The ladder has an executive floor. Kirstie Donnelly, Chief Executive, and Abid Ismail, Chief Financial Officer, sat on it. According to an internal investigation reported by The Guardian on June 15, 2026, the two of them arranged bonuses for themselves — millions of pounds worth — without the authorisation or knowledge of the people whose job it was to authorise and know.
That last clause deserves a slow reading. Not disputed authorisation. Not a procedural shortcut. The investigation found the bonuses were paid without anyone above them being asked, or told.
City & Guilds is a registered charity. In England, a charity's trustees are not ornamental. They are the legal stewards of the money. They answer to the public, to the Charity Commission, and to the original purpose of the institution — which is not the enrichment of its senior officers. When money moves out of a charitable organisation into executive pockets without the trustees knowing, there is a word for that. The word is not “oversight lapse.”
Donnelly drew a total remuneration of £1.3 million in the year ending August 2023, per the organisation’s own filed accounts — a figure that was, when it surfaced, already remarkable for a charity of this type. The investigation reportedly found that even that number does not capture everything that moved.
Consider what City & Guilds spends its money on when the executives are not spending it for them. It funds apprenticeships. It runs assessments for electricians, plumbers, and care workers. Its learners are not people with options stacked in their favour.

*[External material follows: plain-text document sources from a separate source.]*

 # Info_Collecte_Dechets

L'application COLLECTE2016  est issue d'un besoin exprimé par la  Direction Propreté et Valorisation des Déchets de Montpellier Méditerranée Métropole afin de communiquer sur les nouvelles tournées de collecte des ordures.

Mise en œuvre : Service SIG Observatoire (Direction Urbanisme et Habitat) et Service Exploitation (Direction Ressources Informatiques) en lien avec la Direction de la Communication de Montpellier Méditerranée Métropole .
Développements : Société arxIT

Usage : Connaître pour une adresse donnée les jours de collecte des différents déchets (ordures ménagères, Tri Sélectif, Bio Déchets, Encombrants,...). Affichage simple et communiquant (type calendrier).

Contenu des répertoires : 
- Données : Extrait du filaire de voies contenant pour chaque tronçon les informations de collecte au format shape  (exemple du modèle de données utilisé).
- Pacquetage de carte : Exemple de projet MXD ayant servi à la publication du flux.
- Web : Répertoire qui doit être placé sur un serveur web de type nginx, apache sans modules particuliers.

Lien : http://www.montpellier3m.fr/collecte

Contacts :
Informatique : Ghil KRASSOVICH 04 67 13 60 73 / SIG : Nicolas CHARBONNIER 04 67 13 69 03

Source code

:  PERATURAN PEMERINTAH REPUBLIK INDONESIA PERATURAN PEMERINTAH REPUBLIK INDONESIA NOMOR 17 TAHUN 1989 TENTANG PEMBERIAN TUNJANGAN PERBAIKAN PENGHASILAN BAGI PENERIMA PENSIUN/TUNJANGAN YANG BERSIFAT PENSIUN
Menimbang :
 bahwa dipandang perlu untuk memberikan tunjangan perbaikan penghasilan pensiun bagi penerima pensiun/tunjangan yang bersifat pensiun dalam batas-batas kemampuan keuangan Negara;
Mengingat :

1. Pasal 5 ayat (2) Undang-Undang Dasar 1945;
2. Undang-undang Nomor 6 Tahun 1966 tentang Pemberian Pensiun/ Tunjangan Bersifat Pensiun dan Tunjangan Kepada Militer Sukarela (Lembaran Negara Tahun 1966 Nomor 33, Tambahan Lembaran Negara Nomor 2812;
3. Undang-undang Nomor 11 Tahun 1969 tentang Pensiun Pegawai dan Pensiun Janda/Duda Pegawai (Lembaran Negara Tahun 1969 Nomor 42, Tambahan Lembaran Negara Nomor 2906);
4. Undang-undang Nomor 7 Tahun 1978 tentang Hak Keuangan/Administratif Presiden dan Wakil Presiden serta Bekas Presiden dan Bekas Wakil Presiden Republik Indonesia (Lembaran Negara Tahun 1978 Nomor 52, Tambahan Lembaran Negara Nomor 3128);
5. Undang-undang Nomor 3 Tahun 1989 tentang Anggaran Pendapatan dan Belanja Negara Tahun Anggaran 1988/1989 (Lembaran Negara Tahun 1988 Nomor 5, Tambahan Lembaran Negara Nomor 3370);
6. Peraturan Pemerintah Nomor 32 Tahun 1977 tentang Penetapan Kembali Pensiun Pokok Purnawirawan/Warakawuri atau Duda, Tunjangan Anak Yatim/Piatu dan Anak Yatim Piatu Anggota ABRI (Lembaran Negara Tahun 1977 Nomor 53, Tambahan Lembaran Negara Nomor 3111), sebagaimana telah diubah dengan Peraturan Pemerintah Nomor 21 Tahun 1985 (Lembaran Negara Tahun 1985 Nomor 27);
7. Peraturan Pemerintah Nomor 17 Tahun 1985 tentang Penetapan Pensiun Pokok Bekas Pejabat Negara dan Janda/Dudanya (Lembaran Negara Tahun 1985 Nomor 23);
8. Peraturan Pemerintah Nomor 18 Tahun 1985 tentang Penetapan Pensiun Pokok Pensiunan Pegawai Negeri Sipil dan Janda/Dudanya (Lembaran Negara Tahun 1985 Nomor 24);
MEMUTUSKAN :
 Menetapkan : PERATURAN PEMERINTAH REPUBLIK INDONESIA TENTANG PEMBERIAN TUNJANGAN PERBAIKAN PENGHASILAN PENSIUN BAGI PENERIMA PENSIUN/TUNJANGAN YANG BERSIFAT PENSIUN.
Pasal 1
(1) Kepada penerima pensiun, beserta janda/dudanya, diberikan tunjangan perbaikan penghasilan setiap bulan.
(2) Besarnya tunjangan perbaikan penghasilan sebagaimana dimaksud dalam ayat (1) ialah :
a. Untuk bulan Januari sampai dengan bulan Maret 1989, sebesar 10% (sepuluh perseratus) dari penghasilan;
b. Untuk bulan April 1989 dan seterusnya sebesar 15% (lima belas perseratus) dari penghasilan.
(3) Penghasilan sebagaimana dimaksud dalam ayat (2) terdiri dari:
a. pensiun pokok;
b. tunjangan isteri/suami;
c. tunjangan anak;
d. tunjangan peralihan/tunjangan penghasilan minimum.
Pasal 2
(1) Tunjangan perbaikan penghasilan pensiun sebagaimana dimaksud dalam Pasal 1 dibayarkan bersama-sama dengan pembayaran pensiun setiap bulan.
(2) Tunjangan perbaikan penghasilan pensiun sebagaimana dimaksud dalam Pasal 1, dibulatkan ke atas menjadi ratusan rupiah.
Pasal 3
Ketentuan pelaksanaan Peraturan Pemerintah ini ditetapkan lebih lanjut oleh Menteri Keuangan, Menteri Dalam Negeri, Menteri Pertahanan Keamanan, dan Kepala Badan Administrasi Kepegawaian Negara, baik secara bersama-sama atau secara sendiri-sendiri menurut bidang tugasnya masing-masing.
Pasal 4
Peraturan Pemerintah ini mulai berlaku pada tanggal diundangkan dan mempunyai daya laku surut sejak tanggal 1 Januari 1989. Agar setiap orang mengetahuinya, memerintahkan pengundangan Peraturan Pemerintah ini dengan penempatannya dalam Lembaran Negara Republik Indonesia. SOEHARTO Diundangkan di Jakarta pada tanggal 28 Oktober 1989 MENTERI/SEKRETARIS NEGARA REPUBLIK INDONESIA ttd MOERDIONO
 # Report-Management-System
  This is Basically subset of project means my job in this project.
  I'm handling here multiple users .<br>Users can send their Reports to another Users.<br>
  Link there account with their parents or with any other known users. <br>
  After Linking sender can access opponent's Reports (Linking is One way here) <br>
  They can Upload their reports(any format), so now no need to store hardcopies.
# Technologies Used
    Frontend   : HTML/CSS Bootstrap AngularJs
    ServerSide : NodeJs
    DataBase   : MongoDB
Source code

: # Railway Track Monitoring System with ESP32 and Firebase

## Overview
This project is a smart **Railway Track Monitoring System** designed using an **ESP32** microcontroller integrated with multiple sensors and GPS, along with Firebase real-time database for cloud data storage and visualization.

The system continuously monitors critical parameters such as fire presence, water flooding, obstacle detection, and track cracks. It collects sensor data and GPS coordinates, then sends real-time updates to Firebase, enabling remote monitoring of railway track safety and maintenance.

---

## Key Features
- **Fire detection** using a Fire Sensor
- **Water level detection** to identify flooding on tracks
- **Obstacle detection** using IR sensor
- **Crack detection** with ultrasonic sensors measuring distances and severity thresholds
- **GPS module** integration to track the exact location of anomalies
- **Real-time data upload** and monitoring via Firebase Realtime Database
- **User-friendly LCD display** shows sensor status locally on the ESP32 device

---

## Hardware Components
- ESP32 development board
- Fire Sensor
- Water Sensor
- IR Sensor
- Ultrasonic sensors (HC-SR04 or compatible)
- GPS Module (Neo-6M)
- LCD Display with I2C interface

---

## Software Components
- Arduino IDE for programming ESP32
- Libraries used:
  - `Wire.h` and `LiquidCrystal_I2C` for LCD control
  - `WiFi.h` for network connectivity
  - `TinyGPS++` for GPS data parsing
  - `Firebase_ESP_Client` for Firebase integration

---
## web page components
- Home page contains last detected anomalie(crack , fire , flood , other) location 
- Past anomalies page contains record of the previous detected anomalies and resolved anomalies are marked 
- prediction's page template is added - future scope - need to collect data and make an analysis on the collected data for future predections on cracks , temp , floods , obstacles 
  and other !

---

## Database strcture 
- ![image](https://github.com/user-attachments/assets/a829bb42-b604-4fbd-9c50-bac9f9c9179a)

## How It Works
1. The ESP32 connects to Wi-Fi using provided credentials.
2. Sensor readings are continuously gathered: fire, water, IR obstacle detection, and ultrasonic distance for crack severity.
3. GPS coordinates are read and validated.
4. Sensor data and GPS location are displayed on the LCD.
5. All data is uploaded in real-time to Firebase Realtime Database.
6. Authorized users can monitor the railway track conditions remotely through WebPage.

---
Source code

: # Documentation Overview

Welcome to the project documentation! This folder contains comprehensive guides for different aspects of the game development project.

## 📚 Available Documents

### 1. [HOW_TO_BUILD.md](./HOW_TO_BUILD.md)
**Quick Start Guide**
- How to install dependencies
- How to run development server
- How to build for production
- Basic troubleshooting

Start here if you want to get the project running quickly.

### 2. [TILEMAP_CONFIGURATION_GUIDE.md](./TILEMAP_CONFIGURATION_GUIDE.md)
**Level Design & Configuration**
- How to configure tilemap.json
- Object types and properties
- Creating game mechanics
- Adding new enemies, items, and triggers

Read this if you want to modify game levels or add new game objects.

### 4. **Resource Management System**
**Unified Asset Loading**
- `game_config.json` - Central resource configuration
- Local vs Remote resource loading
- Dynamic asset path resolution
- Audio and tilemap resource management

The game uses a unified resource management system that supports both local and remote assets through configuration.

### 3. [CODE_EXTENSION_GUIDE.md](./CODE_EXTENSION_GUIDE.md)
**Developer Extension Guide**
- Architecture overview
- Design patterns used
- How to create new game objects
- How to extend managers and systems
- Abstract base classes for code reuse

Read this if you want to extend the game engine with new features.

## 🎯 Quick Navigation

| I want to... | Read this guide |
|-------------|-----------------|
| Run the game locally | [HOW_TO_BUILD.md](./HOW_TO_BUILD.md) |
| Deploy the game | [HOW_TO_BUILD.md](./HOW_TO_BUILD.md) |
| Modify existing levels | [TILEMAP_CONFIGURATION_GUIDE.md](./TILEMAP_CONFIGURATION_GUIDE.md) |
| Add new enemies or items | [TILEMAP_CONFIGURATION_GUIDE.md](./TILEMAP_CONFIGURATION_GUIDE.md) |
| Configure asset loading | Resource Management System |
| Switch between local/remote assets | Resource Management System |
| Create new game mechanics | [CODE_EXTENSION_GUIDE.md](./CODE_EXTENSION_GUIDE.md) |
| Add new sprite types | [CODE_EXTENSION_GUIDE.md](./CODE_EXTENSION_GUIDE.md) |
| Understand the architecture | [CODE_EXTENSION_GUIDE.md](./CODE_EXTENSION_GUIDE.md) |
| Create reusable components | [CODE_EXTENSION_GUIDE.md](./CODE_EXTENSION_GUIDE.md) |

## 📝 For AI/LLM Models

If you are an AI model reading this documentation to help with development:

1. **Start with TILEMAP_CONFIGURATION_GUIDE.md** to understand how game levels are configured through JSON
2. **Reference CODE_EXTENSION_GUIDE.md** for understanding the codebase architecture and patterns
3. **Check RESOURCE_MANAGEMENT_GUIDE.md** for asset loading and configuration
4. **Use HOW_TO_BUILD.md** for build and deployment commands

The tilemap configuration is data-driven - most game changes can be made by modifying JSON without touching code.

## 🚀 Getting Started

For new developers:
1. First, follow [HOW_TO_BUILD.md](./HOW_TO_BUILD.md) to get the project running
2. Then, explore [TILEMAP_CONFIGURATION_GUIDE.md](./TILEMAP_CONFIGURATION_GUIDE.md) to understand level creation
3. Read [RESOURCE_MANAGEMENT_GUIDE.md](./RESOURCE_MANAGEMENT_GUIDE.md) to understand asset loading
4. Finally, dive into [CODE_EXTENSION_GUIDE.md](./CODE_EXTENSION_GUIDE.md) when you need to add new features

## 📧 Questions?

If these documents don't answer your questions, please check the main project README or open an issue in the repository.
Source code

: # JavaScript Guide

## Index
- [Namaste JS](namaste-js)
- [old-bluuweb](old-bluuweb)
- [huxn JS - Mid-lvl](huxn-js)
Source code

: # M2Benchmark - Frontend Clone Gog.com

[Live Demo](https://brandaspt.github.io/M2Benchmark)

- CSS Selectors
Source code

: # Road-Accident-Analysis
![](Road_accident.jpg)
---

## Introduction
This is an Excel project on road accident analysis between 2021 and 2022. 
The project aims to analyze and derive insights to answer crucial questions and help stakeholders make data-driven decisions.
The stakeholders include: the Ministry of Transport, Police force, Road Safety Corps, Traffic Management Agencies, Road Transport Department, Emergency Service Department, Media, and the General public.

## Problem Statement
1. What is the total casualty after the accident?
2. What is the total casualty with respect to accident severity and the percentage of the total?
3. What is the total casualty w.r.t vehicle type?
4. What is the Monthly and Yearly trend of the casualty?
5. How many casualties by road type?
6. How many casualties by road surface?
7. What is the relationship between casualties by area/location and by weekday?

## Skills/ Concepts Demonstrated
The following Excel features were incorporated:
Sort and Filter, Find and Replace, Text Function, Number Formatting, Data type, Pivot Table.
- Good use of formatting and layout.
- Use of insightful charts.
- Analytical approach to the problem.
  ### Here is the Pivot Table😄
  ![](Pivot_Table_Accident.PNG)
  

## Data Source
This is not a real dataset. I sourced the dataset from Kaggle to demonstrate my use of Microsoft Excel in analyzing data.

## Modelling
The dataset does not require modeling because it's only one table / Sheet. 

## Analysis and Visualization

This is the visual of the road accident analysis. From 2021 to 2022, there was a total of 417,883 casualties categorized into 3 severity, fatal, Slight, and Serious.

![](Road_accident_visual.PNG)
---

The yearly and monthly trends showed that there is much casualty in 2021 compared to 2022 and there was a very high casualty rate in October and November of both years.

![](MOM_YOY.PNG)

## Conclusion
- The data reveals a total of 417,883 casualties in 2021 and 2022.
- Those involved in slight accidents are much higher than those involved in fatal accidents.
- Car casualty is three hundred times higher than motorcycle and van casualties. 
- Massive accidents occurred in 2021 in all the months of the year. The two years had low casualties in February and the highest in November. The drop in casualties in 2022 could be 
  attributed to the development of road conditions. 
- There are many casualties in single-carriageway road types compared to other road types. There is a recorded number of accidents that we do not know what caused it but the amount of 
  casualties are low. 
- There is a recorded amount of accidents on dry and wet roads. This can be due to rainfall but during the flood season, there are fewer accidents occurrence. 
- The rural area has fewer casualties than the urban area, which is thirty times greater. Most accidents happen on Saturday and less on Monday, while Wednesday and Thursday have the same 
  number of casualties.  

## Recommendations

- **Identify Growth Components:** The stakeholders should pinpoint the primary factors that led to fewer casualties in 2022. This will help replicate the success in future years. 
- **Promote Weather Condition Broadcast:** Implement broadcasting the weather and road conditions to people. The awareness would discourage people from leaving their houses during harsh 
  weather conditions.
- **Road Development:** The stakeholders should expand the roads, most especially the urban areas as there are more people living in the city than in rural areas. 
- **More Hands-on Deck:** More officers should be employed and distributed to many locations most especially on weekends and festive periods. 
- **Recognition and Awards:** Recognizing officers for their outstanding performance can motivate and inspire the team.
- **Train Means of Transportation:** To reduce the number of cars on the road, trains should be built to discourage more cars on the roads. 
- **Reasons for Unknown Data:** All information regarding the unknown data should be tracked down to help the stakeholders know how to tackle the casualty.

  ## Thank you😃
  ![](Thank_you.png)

They are people trying to get a first qualification, or a better one, in industries that will not wait for them to fail twice.
There is a particular flavour of theft — and I will let the investigators choose their own nouns — that involves taking from institutions built for people who have less. It is not more dramatic than other kinds. It is just harder to dress up. A hedge fund executive who skims from partners is stealing from people who were already rich. An executive who redirects charitable funds into her own account is stealing from the plumber who needed the credential to get the job.
No criminal charges had been filed as of the date of the Guardian report. Both executives had left the organisation. The Charity Commission confirmed it was aware of the matter.
On the wall of City & Guilds’ London headquarters, there is a royal charter dated 1900. It authorises the institution to promote “the advancement of technical education.” It does not mention the advancement of executive compensation. The charter is still there. The money is not.